* **Exercise requirements**
Write down each entry precisely as given.

Records from a dataset
-- Opening Marker --
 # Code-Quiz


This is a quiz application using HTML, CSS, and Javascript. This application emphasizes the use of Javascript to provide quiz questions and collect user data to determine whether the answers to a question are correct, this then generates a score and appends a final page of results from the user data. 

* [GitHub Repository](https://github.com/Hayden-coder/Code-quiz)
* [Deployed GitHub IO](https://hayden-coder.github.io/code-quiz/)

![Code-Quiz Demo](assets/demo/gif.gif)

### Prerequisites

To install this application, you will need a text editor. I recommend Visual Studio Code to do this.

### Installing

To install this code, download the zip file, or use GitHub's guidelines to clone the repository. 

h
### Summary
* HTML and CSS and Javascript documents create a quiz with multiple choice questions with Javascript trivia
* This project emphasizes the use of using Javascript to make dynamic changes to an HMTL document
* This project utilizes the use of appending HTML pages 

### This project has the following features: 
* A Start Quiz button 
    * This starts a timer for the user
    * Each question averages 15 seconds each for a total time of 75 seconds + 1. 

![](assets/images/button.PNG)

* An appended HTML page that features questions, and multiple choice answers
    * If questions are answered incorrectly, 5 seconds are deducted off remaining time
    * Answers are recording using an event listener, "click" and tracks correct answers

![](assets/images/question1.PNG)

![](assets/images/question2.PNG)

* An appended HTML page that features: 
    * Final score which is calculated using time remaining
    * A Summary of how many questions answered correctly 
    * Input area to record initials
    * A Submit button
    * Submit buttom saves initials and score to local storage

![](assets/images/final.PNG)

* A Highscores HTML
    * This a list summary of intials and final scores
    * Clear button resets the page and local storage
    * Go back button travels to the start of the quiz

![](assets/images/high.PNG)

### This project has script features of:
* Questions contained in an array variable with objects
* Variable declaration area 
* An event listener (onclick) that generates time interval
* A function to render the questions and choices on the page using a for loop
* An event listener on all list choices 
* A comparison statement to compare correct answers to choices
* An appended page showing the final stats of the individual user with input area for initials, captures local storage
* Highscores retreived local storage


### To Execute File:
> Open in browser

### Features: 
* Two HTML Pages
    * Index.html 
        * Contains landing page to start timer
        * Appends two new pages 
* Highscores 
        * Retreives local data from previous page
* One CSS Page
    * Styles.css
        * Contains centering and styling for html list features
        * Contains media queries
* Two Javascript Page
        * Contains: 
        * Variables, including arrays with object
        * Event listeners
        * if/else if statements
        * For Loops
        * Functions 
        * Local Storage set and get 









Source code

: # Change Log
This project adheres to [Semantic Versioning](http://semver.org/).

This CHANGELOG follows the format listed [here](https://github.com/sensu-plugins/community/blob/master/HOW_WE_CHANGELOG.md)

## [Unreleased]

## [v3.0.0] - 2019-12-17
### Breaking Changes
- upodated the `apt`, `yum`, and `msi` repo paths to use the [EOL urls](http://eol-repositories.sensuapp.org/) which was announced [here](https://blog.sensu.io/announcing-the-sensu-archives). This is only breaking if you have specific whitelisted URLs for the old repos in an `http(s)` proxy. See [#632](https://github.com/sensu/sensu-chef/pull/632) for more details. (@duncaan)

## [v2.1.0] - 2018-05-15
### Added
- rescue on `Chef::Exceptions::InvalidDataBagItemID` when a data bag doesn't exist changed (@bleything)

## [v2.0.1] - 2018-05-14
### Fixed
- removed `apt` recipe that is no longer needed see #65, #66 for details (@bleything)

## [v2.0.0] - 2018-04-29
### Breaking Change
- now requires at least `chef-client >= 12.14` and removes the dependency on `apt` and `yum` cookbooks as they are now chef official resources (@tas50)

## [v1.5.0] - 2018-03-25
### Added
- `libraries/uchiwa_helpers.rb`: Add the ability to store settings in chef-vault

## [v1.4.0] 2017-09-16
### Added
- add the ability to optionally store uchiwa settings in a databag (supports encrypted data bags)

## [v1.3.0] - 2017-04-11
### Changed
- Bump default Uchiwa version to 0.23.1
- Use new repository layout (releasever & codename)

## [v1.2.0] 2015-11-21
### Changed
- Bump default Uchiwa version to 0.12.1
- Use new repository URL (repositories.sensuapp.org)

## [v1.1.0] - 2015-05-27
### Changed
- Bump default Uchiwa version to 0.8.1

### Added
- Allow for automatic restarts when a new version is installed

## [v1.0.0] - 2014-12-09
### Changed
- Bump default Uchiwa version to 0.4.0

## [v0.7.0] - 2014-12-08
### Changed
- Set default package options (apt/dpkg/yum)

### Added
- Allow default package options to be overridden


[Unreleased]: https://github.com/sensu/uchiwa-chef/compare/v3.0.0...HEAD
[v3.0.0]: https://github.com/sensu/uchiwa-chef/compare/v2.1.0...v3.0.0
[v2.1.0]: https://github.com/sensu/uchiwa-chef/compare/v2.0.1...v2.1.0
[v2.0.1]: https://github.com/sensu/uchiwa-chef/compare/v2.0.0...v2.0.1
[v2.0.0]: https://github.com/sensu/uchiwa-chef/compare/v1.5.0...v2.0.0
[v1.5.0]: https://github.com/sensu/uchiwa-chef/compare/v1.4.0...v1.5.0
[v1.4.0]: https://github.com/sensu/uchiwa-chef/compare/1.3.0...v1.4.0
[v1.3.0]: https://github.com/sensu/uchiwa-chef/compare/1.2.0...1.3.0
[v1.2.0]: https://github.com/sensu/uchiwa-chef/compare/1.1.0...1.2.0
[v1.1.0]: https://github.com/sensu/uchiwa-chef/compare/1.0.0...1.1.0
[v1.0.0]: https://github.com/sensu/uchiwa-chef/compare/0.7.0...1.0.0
-- Closing Marker --
* **Solution**
 # Code-Quiz


This is a quiz application using HTML, CSS, and Javascript. This application emphasizes the use of Javascript to provide quiz questions and collect user data to determine whether the answers to a question are correct, this then generates a score and appends a final page of results from the user data. 

* [GitHub Repository](https://github.com/Hayden-coder/Code-quiz)
* [Deployed GitHub IO](https://hayden-coder.github.io/code-quiz/)

![Code-Quiz Demo](assets/demo/gif.gif)

### Prerequisites

To install this application, you will need a text editor. I recommend Visual Studio Code to do this.

### Installing

To install this code, download the zip file, or use GitHub's guidelines to clone the repository. 

h
### Summary
* HTML and CSS and Javascript documents create a quiz with multiple choice questions with Javascript trivia
* This project emphasizes the use of using Javascript to make dynamic changes to an HMTL document
* This project utilizes the use of appending HTML pages 

### This project has the following features: 
* A Start Quiz button 
    * This starts a timer for the user
    * Each question averages 15 seconds each for a total time of 75 seconds + 1. 

![](assets/images/button.PNG)

* An appended HTML page that features questions, and multiple choice answers
    * If questions are answered incorrectly, 5 seconds are deducted off remaining time
    * Answers are recording using an event listener, "click" and tracks correct answers

![](assets/images/question1.PNG)

![](assets/images/question2.PNG)

* An appended HTML page that features: 
    * Final score which is calculated using time remaining
    * A Summary of how many questions answered correctly 
    * Input area to record initials
    * A Submit button
    * Submit buttom saves initials and score to local storage

![](assets/images/final.PNG)

* A Highscores HTML
    * This a list summary of intials and final scores
    * Clear button resets the page and local storage
    * Go back button travels to the start of the quiz

![](assets/images/high.PNG)

### This project has script features of:
* Questions contained in an array variable with objects
* Variable declaration area 
* An event listener (onclick) that generates time interval
* A function to render the questions and choices on the page using a for loop
* An event listener on all list choices 
* A comparison statement to compare correct answers to choices
* An appended page showing the final stats of the individual user with input area for initials, captures local storage
* Highscores retreived local storage


### To Execute File:
> Open in browser

### Features: 
* Two HTML Pages
    * Index.html 
        * Contains landing page to start timer
        * Appends two new pages 
* Highscores 
        * Retreives local data from previous page
* One CSS Page
    * Styles.css
        * Contains centering and styling for html list features
        * Contains media queries
* Two Javascript Page
        * Contains: 
        * Variables, including arrays with object
        * Event listeners
        * if/else if statements
        * For Loops
        * Functions 
        * Local Storage set and get 









Source code

: # Change Log
This project adheres to [Semantic Versioning](http://semver.org/).

This CHANGELOG follows the format listed [here](https://github.com/sensu-plugins/community/blob/master/HOW_WE_CHANGELOG.md)

## [Unreleased]

## [v3.0.0] - 2019-12-17
### Breaking Changes
- upodated the `apt`, `yum`, and `msi` repo paths to use the [EOL urls](http://eol-repositories.sensuapp.org/) which was announced [here](https://blog.sensu.io/announcing-the-sensu-archives). This is only breaking if you have specific whitelisted URLs for the old repos in an `http(s)` proxy. See [#632](https://github.com/sensu/sensu-chef/pull/632) for more details. (@duncaan)

## [v2.1.0] - 2018-05-15
### Added
- rescue on `Chef::Exceptions::InvalidDataBagItemID` when a data bag doesn't exist changed (@bleything)

## [v2.0.1] - 2018-05-14
### Fixed
- removed `apt` recipe that is no longer needed see #65, #66 for details (@bleything)

## [v2.0.0] - 2018-04-29
### Breaking Change
- now requires at least `chef-client >= 12.14` and removes the dependency on `apt` and `yum` cookbooks as they are now chef official resources (@tas50)

## [v1.5.0] - 2018-03-25
### Added
- `libraries/uchiwa_helpers.rb`: Add the ability to store settings in chef-vault

## [v1.4.0] 2017-09-16
### Added
- add the ability to optionally store uchiwa settings in a databag (supports encrypted data bags)

## [v1.3.0] - 2017-04-11
### Changed
- Bump default Uchiwa version to 0.23.1
- Use new repository layout (releasever & codename)

## [v1.2.0] 2015-11-21
### Changed
- Bump default Uchiwa version to 0.12.1
- Use new repository URL (repositories.sensuapp.org)

## [v1.1.0] - 2015-05-27
### Changed
- Bump default Uchiwa version to 0.8.1

### Added
- Allow for automatic restarts when a new version is installed

## [v1.0.0] - 2014-12-09
### Changed
- Bump default Uchiwa version to 0.4.0

## [v0.7.0] - 2014-12-08
### Changed
- Set default package options (apt/dpkg/yum)

### Added
- Allow default package options to be overridden


[Unreleased]: https://github.com/sensu/uchiwa-chef/compare/v3.0.0...HEAD
[v3.0.0]: https://github.com/sensu/uchiwa-chef/compare/v2.1.0...v3.0.0
[v2.1.0]: https://github.com/sensu/uchiwa-chef/compare/v2.0.1...v2.1.0
[v2.0.1]: https://github.com/sensu/uchiwa-chef/compare/v2.0.0...v2.0.1
[v2.0.0]: https://github.com/sensu/uchiwa-chef/compare/v1.5.0...v2.0.0
[v1.5.0]: https://github.com/sensu/uchiwa-chef/compare/v1.4.0...v1.5.0
[v1.4.0]: https://github.com/sensu/uchiwa-chef/compare/1.3.0...v1.4.0
[v1.3.0]: https://github.com/sensu/uchiwa-chef/compare/1.2.0...1.3.0
[v1.2.0]: https://github.com/sensu/uchiwa-chef/compare/1.1.0...1.2.0
[v1.1.0]: https://github.com/sensu/uchiwa-chef/compare/1.0.0...1.1.0
[v1.0.0]: https://github.com/sensu/uchiwa-chef/compare/0.7.0...1.0.0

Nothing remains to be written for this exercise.